3D printing for tissue engineering in otolaryngology.

Airway and other head and neck disorders affect hundreds of thousands of patients each year and most require surgical intervention. Among these, congenital deformity that affects newborns is particularly serious and can be life-threatening. In these cases, reconstructive surgery is resolutive but bears significant limitations, including the donor site morbidity and limited available tissue. In this context, tissue engineering represents a promising alternative approach for the surgical treatment of otolaryngologic disorders. In particular, 3D printing coupled with advanced imaging technologies offers the unique opportunity to reproduce the complex anatomy of native ear, nose, and throat, with its import in terms of functionality as well as aesthetics and the associated patient well-being. In this review, we provide a general overview of the main ear, nose and throat disorders and focus on the most recent scientific literature on 3D printing and bioprinting for their treatment.

Pectin-GPTMS-Based Biomaterial: toward a Sustainable Bioprinting of 3D scaffolds for Tissue Engineering Application.
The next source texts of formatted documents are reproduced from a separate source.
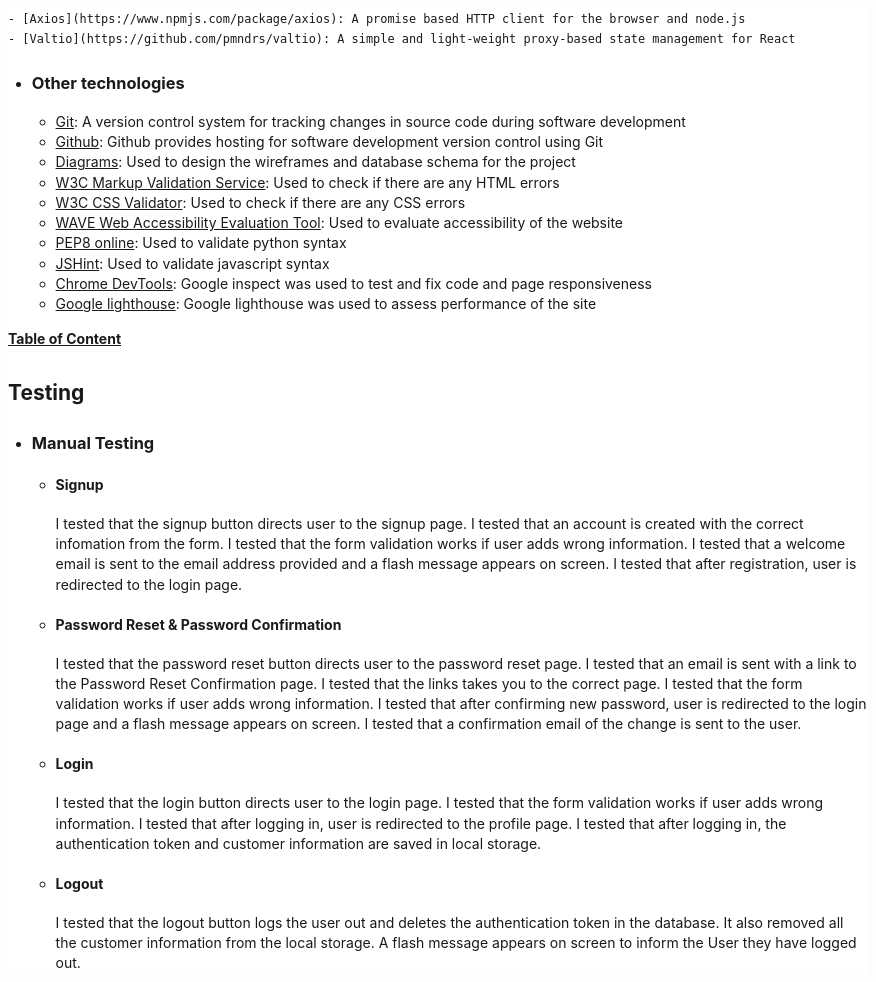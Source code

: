     - [Axios](https://www.npmjs.com/package/axios): A promise based HTTP client for the browser and node.js
    - [Valtio](https://github.com/pmndrs/valtio): A simple and light-weight proxy-based state management for React

  - ### **Other technologies**
    - [Git](https://git-scm.com/): A version control system for tracking changes in source code during software development
    - [Github](https://github.com): Github provides hosting for software development version control using Git
    - [Diagrams](https://app.diagrams.net/): Used to design the wireframes and database schema for the project
    - [W3C Markup Validation Service](https://validator.w3.org/): Used to check if there are any HTML errors
    - [W3C CSS Validator](https://jigsaw.w3.org/css-validator/): Used to check if there are any CSS errors
    - [WAVE Web Accessibility Evaluation Tool](https://wave.webaim.org/): Used to evaluate accessibility of the website
    - [PEP8 online](http://pep8online.com/): Used to validate python syntax
    - [JSHint](https://jshint.com/): Used to validate javascript syntax
    - [Chrome DevTools](https://developer.chrome.com/docs/devtools/): Google inspect was used to test and fix code and page responsiveness
    - [Google lighthouse](https://developers.google.com/web/tools/lighthouse): Google lighthouse was used to assess performance of the site

[**Table of Content**](#table-of-content)

## **Testing**

  - ### **Manual Testing**

    - #### **Signup**   
      I tested that the signup button directs user to the signup page. I tested that an account is created with the correct infomation from the form. I tested that the form validation works if user adds wrong information. I tested that a welcome email is sent to the email address provided and a flash message appears on screen. I tested that after registration, user is redirected to the login page.

    - #### **Password Reset & Password Confirmation**   
      I tested that the password reset button directs user to the password reset page. I tested that an email is sent with a link to the Password Reset Confirmation page. I tested that the links takes you to the correct page. I tested that the form validation works if user adds wrong information. I tested that after confirming new password, user is redirected to the login page and a flash message appears on screen. I tested that a confirmation email of the change is sent to the user.

    - #### **Login**   
      I tested that the login button directs user to the login page. I tested that the form validation works if user adds wrong information. I tested that after logging in, user is redirected to the profile page. I tested that after logging in, the authentication token and customer information are saved in local storage.

    - #### **Logout**   
      I tested that the logout button logs the user out and deletes the authentication token in the database. It also removed all the customer information from the local storage. A flash message appears on screen to inform the User they have logged out.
Developing green and nontoxic biomaterials, derived from renewable sources and processable through 3D bioprinting technologies, is an emerging challenge of sustainable tissue engineering. Here, pectin from citrus peels was cross-linked for the first time with (3-glycidyloxypropyl)trimethoxysilane (GPTMS) through a one-pot procedure. Freeze-dried porous pectin sponges, with tunable properties in terms of porosity, water uptake, and compressive modulus, were obtained by controlling GPTMS content. Cell experiments showed that GPTMS did not affect the cytocompatibility of pectin. The addition of GPTMS improved the printability of pectin due to an increase of viscosity and yield stress. Three-dimensional woodpile and complex anatomical-shaped scaffolds with interconnected micro- and macropores were, therefore, bioprinted without the use of any additional support material. These results show the great potential of using pectin cross-linked with GPTMS as biomaterial ink to fabricate patient-specific scaffolds, which could be used to promote tissue regeneration in vivo.